→ **What to work on**
Lines from the beginning of the data through the line containing "- Реклама идеи." are to be copied exactly, with no other line included.

Stored data:
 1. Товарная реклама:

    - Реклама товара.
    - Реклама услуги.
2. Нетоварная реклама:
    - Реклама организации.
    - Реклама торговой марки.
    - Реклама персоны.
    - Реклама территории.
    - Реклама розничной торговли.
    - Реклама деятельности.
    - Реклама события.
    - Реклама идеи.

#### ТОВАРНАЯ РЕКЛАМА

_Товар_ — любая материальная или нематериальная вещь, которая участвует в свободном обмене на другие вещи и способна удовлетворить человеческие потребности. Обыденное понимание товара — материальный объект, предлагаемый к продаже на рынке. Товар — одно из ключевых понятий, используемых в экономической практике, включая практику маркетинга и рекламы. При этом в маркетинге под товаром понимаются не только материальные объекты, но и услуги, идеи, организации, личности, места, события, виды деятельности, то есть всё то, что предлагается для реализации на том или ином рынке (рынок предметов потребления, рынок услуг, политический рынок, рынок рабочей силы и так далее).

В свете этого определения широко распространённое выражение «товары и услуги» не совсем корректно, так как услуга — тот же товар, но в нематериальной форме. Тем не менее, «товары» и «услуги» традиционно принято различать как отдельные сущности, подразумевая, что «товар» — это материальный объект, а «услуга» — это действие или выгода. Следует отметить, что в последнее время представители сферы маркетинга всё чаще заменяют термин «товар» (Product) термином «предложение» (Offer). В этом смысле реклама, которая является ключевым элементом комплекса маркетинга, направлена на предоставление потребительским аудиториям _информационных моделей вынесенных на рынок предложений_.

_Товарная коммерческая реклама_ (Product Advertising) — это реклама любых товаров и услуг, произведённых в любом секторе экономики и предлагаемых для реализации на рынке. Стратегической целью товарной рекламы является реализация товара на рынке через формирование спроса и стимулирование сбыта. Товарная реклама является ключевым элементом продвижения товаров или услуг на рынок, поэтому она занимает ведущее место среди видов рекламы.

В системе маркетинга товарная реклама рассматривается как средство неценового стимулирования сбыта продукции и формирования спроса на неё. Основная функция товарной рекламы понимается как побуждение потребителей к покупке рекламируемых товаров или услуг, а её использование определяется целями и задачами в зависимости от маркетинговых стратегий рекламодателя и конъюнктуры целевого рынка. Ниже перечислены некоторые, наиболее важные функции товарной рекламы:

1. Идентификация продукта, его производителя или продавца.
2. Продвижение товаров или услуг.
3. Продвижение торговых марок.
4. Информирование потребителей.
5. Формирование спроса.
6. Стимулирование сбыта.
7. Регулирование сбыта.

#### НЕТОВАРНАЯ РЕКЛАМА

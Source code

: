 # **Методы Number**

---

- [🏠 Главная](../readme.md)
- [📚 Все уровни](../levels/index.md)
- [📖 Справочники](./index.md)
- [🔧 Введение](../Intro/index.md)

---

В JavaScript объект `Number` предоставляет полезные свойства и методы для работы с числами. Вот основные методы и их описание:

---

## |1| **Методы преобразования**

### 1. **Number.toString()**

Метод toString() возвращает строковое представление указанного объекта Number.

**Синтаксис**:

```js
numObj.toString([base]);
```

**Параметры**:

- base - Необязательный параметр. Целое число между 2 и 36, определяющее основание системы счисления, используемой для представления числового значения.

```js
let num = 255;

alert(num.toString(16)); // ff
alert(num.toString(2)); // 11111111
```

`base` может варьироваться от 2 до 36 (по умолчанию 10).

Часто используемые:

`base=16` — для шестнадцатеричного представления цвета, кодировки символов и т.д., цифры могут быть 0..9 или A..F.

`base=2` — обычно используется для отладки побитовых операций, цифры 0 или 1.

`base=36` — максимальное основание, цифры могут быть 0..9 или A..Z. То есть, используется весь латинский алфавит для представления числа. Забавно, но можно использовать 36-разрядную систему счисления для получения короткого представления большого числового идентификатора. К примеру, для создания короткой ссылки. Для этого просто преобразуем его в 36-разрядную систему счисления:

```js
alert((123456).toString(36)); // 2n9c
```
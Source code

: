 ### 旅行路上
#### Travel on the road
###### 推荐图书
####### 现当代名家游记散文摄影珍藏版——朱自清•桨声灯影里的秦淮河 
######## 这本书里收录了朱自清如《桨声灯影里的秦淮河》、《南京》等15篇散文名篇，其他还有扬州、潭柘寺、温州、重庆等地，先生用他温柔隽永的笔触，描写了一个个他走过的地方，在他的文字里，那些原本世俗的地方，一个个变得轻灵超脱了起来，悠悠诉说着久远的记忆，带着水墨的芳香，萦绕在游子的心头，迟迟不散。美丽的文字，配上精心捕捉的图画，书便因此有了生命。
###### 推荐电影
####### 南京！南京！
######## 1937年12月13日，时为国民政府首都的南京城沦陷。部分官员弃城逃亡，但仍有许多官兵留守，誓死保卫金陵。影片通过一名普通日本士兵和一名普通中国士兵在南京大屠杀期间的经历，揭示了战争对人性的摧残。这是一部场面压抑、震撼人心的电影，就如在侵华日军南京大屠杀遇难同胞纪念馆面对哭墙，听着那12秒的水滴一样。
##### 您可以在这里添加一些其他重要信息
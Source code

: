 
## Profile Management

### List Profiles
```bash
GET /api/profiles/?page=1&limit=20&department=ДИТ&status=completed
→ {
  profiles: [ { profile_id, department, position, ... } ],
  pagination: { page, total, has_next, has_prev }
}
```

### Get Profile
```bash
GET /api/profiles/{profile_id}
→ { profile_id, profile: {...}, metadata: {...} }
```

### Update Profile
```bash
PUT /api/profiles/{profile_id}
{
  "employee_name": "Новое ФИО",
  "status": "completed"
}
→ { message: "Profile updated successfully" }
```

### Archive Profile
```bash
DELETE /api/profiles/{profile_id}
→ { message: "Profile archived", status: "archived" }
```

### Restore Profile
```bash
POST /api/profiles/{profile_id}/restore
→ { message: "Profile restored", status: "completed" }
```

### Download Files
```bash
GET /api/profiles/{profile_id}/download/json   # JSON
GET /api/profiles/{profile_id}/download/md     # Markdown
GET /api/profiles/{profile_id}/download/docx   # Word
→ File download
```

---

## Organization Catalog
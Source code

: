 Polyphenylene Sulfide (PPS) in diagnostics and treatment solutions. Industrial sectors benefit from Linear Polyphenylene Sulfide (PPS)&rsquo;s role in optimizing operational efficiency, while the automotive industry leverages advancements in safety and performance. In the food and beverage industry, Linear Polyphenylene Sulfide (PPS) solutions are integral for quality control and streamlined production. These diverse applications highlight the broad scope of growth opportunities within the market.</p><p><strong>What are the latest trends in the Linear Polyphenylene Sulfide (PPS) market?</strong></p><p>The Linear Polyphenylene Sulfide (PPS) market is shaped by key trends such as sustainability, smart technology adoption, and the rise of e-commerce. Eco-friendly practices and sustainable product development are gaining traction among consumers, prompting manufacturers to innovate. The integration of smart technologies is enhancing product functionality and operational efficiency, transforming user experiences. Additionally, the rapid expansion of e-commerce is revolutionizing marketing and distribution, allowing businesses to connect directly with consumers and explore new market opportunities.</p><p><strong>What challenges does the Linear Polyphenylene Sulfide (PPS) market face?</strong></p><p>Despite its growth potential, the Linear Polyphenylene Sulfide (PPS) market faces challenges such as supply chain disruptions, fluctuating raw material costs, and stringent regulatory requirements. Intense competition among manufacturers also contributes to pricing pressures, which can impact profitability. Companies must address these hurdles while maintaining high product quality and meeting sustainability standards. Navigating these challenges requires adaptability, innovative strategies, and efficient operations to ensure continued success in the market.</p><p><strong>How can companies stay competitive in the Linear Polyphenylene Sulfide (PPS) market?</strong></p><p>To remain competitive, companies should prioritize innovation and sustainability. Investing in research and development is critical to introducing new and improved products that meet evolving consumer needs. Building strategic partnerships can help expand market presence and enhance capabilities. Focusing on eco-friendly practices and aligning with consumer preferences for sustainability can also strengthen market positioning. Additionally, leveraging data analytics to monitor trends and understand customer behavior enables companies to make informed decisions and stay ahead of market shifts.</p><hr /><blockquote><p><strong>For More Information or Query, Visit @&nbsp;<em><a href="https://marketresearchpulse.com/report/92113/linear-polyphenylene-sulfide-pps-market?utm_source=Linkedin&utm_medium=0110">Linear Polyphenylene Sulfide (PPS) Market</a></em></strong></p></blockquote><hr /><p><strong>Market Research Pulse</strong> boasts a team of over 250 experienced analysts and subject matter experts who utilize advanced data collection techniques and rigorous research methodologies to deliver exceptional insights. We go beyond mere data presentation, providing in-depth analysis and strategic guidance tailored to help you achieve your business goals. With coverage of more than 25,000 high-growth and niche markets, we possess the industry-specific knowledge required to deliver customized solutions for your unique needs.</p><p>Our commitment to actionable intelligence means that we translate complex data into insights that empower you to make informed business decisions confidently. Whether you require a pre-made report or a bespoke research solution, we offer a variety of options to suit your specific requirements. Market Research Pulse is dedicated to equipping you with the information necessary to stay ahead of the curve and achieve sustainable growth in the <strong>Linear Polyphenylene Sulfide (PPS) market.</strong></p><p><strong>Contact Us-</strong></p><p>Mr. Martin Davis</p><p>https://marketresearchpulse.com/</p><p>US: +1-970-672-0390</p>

→ **Answer below**
 1. Товарная реклама:

    - Реклама товара.
    - Реклама услуги.
2. Нетоварная реклама:
    - Реклама организации.
    - Реклама торговой марки.
    - Реклама персоны.
    - Реклама территории.
    - Реклама розничной торговли.
    - Реклама деятельности.
    - Реклама события.
    - Реклама идеи.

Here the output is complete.